Oksana sighed loudly and rolled her eyes heavenward.
"I'm over 18, and it's not your problem," he shot at her.
She turned her eyes towards him without turning her head. "I screw it up for you. OK. Let me fix it."
"How can you possibly do that?"
"We get you a tutor."
"You're not going to throw money at it. I am not taking anything from you or Dad."

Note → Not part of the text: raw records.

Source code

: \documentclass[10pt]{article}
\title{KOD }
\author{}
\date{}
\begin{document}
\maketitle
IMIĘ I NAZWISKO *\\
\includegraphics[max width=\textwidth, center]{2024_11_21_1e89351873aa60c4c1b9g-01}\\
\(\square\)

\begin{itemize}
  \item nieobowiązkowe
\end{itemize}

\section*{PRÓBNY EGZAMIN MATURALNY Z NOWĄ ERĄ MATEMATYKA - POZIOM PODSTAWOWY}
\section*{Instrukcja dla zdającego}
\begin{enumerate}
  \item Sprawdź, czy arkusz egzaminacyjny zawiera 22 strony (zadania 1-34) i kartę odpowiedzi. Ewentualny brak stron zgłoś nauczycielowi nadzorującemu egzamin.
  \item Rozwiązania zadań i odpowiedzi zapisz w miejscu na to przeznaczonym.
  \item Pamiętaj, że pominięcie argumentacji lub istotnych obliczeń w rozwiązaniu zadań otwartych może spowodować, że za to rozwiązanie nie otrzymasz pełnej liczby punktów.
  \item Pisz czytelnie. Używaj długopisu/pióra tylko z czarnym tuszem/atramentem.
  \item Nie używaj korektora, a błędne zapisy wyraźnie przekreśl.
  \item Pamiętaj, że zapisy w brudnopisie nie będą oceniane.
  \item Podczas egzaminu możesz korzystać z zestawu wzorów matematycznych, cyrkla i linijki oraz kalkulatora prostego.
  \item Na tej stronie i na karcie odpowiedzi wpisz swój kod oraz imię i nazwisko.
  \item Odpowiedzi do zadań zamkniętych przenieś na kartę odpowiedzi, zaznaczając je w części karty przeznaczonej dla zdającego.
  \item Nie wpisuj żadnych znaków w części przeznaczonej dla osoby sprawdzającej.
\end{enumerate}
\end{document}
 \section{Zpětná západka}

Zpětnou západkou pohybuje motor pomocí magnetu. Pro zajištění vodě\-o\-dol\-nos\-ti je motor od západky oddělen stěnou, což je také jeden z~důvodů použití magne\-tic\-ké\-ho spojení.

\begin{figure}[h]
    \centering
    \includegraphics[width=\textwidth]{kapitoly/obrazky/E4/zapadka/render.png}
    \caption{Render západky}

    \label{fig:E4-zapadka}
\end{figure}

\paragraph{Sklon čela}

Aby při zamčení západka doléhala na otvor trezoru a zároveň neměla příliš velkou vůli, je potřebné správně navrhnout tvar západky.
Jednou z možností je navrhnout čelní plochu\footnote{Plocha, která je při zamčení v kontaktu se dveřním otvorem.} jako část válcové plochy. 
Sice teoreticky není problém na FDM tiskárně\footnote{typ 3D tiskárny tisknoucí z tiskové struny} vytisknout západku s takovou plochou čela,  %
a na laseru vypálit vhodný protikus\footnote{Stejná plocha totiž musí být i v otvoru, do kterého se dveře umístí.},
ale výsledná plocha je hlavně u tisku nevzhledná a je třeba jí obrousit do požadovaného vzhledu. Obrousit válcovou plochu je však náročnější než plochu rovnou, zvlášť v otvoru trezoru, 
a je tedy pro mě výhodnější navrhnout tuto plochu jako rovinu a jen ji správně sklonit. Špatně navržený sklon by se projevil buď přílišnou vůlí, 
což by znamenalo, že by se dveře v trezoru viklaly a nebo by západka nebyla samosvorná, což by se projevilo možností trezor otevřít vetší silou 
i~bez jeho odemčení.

"Well then," she replied, "You can afford this tutor, because you've got enough money of your own. All the child support for your last two years."
"I supported myself, thank you very much."
"You were not supposed to, legally. My lawyer says I owe it back to you."
"There is no lawyer who says that!"
"It is true! It is the legal rule!"
"That sounds like a legal rule you made up all by yourself, Oksana!"
"Stop calling me that! I have my lawyer write a letter to your lawyer then," she said, getting up.
"I think that's a very good idea," he yelled at her as she stormed out, turning in his chair. "If you have something to say to me, call my lawyer!"
He turned back around, and looked at Alexis and Kathleen. He came to his senses.
"I'm sorry," he said.
"Don't apologize," Alexis said. "Do your best, let me take you to the counselor as we said, and I can put up with a little arguing here and there. I get enough of it in my profession; it's no big shock."
"OK. But Mrs. Connor doesn't. I feel really bad now; you're trying to help and I just got in the way. But the whole thing is my fault anyway. I don't want anybody else to have to work on fixing it."
Kathleen looked at him sympathetically. "Now, now, don't say that. It's really interesting for me. It is! I swear! Did you know that this teacher said, this," she rifled through the records, and read: "Arkady Petrovich Nikiforov, thinks you would be a good teacher yourself?"
Zander smiled slightly, in spite of himself, at the memory of Arkady Petrovich and at Kathleen reading his name. "I remember. He said that. It was just natural to be ahead of the English class."
"He thought you really helped the other students."
"He was nice," Zander said.
"He really thought so. We teachers don't just go around saying that to be nice."
He smiled a little, to himself, again. He looked up at Alexis. "I should take you back to the office," he said.
"Think about it some more," Kathleen said to Zander, as she left them from out front at Kelly's.